Exercise goal:
In the listing below, how many lines contain the string "code"? Answer with the number only.
::::::::
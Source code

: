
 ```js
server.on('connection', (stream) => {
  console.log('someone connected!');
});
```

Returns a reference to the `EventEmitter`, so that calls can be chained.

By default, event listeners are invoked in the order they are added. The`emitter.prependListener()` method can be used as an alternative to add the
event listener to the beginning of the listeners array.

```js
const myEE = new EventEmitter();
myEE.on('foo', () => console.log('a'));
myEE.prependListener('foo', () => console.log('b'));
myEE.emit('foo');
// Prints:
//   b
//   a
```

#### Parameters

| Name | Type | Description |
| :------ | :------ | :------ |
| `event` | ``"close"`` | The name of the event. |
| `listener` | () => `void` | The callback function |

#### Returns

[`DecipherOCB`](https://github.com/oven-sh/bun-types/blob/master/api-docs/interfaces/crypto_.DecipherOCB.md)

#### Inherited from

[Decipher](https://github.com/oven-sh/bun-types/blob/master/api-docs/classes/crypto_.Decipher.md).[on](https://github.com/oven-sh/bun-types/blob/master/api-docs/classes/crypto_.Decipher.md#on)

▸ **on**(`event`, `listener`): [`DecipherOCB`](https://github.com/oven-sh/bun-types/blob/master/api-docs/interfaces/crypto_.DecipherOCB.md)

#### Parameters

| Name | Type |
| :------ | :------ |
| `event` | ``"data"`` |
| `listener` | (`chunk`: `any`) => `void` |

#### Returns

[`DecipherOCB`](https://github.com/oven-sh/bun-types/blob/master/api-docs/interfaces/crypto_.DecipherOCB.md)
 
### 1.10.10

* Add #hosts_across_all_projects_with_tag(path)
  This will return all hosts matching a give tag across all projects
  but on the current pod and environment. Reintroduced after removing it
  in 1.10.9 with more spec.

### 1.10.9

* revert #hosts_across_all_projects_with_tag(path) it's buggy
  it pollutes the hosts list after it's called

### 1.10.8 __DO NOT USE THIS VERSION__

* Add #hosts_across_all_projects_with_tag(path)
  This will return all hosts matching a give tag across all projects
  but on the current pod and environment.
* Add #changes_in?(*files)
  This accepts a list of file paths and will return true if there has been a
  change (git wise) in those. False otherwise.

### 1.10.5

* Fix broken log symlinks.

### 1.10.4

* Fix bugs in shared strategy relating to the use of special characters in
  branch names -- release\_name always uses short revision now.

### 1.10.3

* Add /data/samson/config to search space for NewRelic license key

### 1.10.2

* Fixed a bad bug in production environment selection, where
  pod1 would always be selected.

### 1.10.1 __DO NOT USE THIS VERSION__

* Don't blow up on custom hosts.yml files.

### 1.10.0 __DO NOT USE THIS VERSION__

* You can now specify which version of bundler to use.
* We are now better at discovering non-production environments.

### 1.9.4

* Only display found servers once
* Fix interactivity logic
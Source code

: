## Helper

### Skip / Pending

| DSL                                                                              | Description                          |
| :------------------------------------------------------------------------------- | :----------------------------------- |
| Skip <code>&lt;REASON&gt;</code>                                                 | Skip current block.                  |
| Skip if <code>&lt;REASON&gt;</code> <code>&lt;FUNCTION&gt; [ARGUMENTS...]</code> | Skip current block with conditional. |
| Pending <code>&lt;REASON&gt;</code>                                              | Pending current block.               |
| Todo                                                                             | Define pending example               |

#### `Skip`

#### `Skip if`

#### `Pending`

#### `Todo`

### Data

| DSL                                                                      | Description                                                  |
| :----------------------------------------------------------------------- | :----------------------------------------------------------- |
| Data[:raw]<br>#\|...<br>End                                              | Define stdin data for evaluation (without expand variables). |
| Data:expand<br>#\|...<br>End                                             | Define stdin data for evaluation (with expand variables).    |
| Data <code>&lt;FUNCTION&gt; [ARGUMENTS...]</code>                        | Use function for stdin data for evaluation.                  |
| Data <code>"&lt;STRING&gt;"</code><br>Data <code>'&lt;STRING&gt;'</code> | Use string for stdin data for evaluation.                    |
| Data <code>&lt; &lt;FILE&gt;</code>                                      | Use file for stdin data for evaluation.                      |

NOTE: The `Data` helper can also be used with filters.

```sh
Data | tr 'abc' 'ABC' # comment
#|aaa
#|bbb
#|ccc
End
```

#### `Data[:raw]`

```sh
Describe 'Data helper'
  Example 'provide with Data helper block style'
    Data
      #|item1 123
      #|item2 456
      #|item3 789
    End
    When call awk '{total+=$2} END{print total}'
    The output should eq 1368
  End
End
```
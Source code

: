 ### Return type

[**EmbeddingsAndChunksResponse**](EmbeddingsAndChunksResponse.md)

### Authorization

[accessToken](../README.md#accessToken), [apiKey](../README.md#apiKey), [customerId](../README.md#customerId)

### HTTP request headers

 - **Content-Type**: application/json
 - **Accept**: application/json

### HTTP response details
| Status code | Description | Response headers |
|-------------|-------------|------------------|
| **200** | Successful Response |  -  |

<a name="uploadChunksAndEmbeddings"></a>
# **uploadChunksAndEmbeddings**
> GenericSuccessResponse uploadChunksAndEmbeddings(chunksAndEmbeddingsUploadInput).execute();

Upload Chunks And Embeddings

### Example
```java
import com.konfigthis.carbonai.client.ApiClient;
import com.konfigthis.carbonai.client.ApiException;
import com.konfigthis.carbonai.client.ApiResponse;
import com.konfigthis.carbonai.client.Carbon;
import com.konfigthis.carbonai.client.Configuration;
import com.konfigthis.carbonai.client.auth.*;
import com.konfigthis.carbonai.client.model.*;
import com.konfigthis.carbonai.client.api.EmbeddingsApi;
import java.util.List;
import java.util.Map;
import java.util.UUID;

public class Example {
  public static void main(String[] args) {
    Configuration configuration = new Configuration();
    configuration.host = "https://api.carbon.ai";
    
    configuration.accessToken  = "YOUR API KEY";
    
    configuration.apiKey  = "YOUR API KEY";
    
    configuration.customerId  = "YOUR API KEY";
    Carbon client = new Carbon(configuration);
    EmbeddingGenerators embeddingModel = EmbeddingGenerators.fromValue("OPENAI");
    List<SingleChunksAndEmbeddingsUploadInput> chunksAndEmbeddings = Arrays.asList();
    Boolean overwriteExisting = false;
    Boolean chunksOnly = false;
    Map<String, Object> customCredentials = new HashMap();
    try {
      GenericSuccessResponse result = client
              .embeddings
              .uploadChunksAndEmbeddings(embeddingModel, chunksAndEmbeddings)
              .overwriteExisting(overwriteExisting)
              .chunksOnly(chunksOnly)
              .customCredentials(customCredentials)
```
::::::::
Written solution:
10